David González

Personal information
- Full name: David González Sanz
- Date of birth: 16 April 1985 (age 41)
- Place of birth: Barcelona, Spain

Managerial career
- Years: Team
- 2011–2013: Horta (youth)
- 2013–2014: Mutilvera (youth)
- 2014–2016: Murchante (youth)
- 2016: Cibao (assistant)
- 2019: Atlético San Cristóbal
- 2019: Dominican Republic U23
- 2019–2020: Dominican Republic
- 2021–2023: Atlético Pantoja
- 2023: Real Tomayapo
- 2024: Tudelano
- 2025: Badajoz
- 2026: Oriente Petrolero

= David González (football manager) =

Spanish football coach (born 1985)

David González Sanz (born 16 April 1985) is a Spanish football manager.

==Coaching career==
González began coaching in his native Spain, coaching in the academy of Athletic Bilbao, as well as coaching at UA Horta, UD Mutilvera and Murchante FC. In 2016, he moved to the Dominican Republic, joining Real Madrid's academy in the country.

González later took up the role of technical director at Atlético San Cristóbal, managing the club for a short stint in March 2019. In May 2019, the Dominican Football Federation announced the appointment of González as manager of both the Dominican Republic national football team and the Dominican Republican under-23 side.

On 24 June 2023, after two years in charge of Atlético Pantoja, González was appointed manager of CD Real Tomayapo in the Bolivian Primera División.
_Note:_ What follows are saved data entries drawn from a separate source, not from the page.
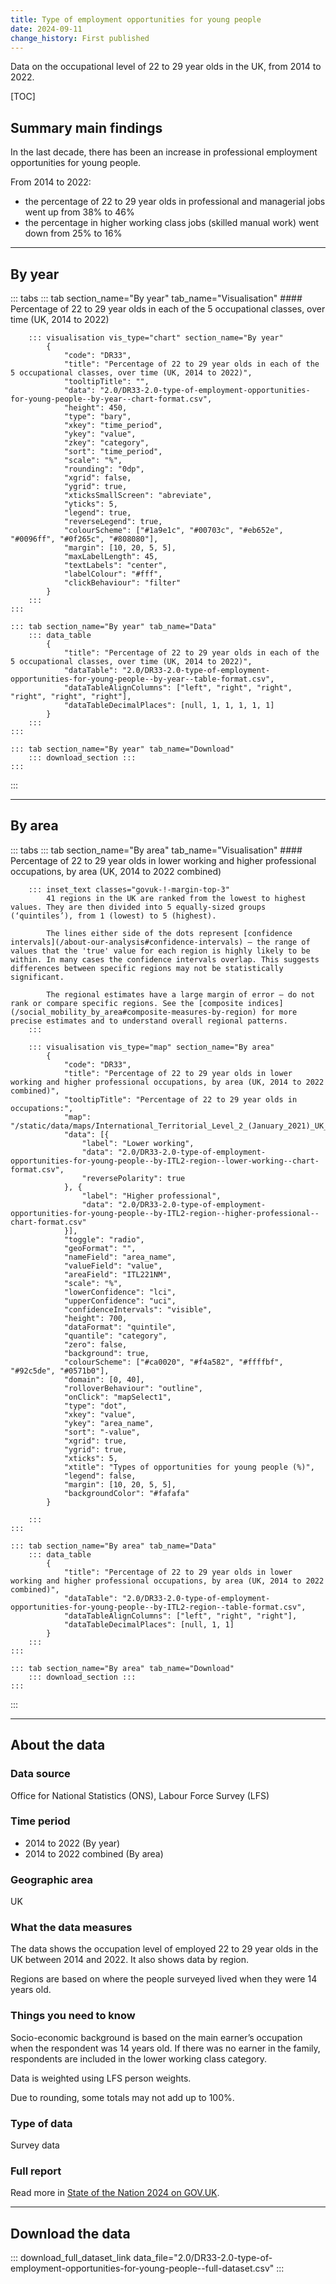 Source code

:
 ```yaml
---
title: Type of employment opportunities for young people
date: 2024-09-11
change_history: First published
---
```


Data on the occupational level of 22 to 29 year olds in the UK, from 2014 to 2022.

[TOC]

## Summary main findings

In the last decade, there has been an increase in professional employment opportunities for young people.

From 2014 to 2022:

* the percentage of 22 to 29 year olds in professional and managerial jobs went up from 38% to 46%
* the percentage in higher working class jobs (skilled manual work) went down from 25% to 16%

---

## By year

::: tabs
    ::: tab section_name="By year" tab_name="Visualisation"
        #### Percentage of 22 to 29 year olds in each of the 5 occupational classes, over time (UK, 2014 to 2022)

        ::: visualisation vis_type="chart" section_name="By year"
            {
                "code": "DR33",
                "title": "Percentage of 22 to 29 year olds in each of the 5 occupational classes, over time (UK, 2014 to 2022)",
                "tooltipTitle": "",
                "data": "2.0/DR33-2.0-type-of-employment-opportunities-for-young-people--by-year--chart-format.csv",
                "height": 450,
                "type": "bary",
                "xkey": "time_period",
                "ykey": "value",
                "zkey": "category",
                "sort": "time_period",
                "scale": "%",
                "rounding": "0dp",
                "xgrid": false,
                "ygrid": true,
                "xticksSmallScreen": "abreviate",
                "yticks": 5,
                "legend": true,
                "reverseLegend": true,
                "colourScheme": ["#1a9e1c", "#00703c", "#eb652e", "#0096ff", "#0f265c", "#808080"],
                "margin": [10, 20, 5, 5],
                "maxLabelLength": 45,
                "textLabels": "center",
                "labelColour": "#fff",
                "clickBehaviour": "filter"
            }
        :::
    :::

    ::: tab section_name="By year" tab_name="Data"
        ::: data_table
            {
                "title": "Percentage of 22 to 29 year olds in each of the 5 occupational classes, over time (UK, 2014 to 2022)",
                "dataTable": "2.0/DR33-2.0-type-of-employment-opportunities-for-young-people--by-year--table-format.csv",
                "dataTableAlignColumns": ["left", "right", "right", "right", "right", "right"],
                "dataTableDecimalPlaces": [null, 1, 1, 1, 1, 1]
            }
        :::
    :::

    ::: tab section_name="By year" tab_name="Download"
        ::: download_section :::
    :::
:::

---

## By area

::: tabs
    ::: tab section_name="By area" tab_name="Visualisation"
        #### Percentage of 22 to 29 year olds in lower working and higher professional occupations, by area (UK, 2014 to 2022 combined)

        ::: inset_text classes="govuk-!-margin-top-3"
            41 regions in the UK are ranked from the lowest to highest values. They are then divided into 5 equally-sized groups (‘quintiles’), from 1 (lowest) to 5 (highest).
            
            The lines either side of the dots represent [confidence intervals](/about-our-analysis#confidence-intervals) – the range of values that the 'true' value for each region is highly likely to be within. In many cases the confidence intervals overlap. This suggests differences between specific regions may not be statistically significant.
            
            The regional estimates have a large margin of error – do not rank or compare specific regions. See the [composite indices](/social_mobility_by_area#composite-measures-by-region) for more precise estimates and to understand overall regional patterns.
        :::

        ::: visualisation vis_type="map" section_name="By area"
            {
                "code": "DR33",
                "title": "Percentage of 22 to 29 year olds in lower working and higher professional occupations, by area (UK, 2014 to 2022 combined)",
                "tooltipTitle": "Percentage of 22 to 29 year olds in occupations:",
                "map": "/static/data/maps/International_Territorial_Level_2_(January_2021)_UK_BUC.json",
                "data": [{
                    "label": "Lower working",
                    "data": "2.0/DR33-2.0-type-of-employment-opportunities-for-young-people--by-ITL2-region--lower-working--chart-format.csv",
                    "reversePolarity": true
                }, {
                    "label": "Higher professional",
                    "data": "2.0/DR33-2.0-type-of-employment-opportunities-for-young-people--by-ITL2-region--higher-professional--chart-format.csv"
                }],
                "toggle": "radio",
                "geoFormat": "",
                "nameField": "area_name",
                "valueField": "value",
                "areaField": "ITL221NM",
                "scale": "%",
                "lowerConfidence": "lci",
                "upperConfidence": "uci",
                "confidenceIntervals": "visible",
                "height": 700,
                "dataFormat": "quintile",
                "quantile": "category",
                "zero": false,
                "background": true,
                "colourScheme": ["#ca0020", "#f4a582", "#ffffbf", "#92c5de", "#0571b0"],
                "domain": [0, 40],
                "rolloverBehaviour": "outline",
                "onClick": "mapSelect1",
                "type": "dot",
                "xkey": "value",
                "ykey": "area_name",
                "sort": "-value",
                "xgrid": true,
                "ygrid": true,
                "xticks": 5,
                "xtitle": "Types of opportunities for young people (%)",
                "legend": false,
                "margin": [10, 20, 5, 5],
                "backgroundColor": "#fafafa"
            }
                
        :::
    :::

    ::: tab section_name="By area" tab_name="Data"
        ::: data_table
            {
                "title": "Percentage of 22 to 29 year olds in lower working and higher professional occupations, by area (UK, 2014 to 2022 combined)",
                "dataTable": "2.0/DR33-2.0-type-of-employment-opportunities-for-young-people--by-ITL2-region--table-format.csv",
                "dataTableAlignColumns": ["left", "right", "right"],
                "dataTableDecimalPlaces": [null, 1, 1]
            }
        :::
    :::

    ::: tab section_name="By area" tab_name="Download"
        ::: download_section :::
    :::
:::

---

## About the data

### Data source
Office for National Statistics (ONS), Labour Force Survey (LFS)

### Time period
* 2014 to 2022 (By year)
* 2014 to 2022 combined (By area)

### Geographic area
UK

### What the data measures
The data shows the occupation level of employed 22 to 29 year olds in the UK between 2014 and 2022. It also shows data by region.

Regions are based on where the people surveyed lived when they were 14 years old.

### Things you need to know
Socio-economic background is based on the main earner’s occupation when the respondent was 14 years old. If there was no earner in the family, respondents are included in the lower working class category.

Data is weighted using LFS person weights.

Due to rounding, some totals may not add up to 100%.

### Type of data
Survey data

### Full report
Read more in [State of the Nation 2024 on GOV.UK](https://www.gov.uk/government/publications/state-of-the-nation-2024-local-to-national-mapping-opportunities-for-all).

---

## Download the data

::: download_full_dataset_link data_file="2.0/DR33-2.0-type-of-employment-opportunities-for-young-people--full-dataset.csv" :::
He resigned from the latter club on 29 September, and returned to his home country on 28 January 2024, after being named at the helm of CD Tudelano in Segunda Federación.

Replaced by Jonathan Risueño in June 2024, González spent ten months without a club before being appointed manager of Tercera Federación side CD Badajoz on 1 April 2025. On 9 June, after missing out promotion in the play-offs, he left.

On 29 December 2025, González returned to Bolivia after taking over Oriente Petrolero. The following 15 May, however, he was sacked.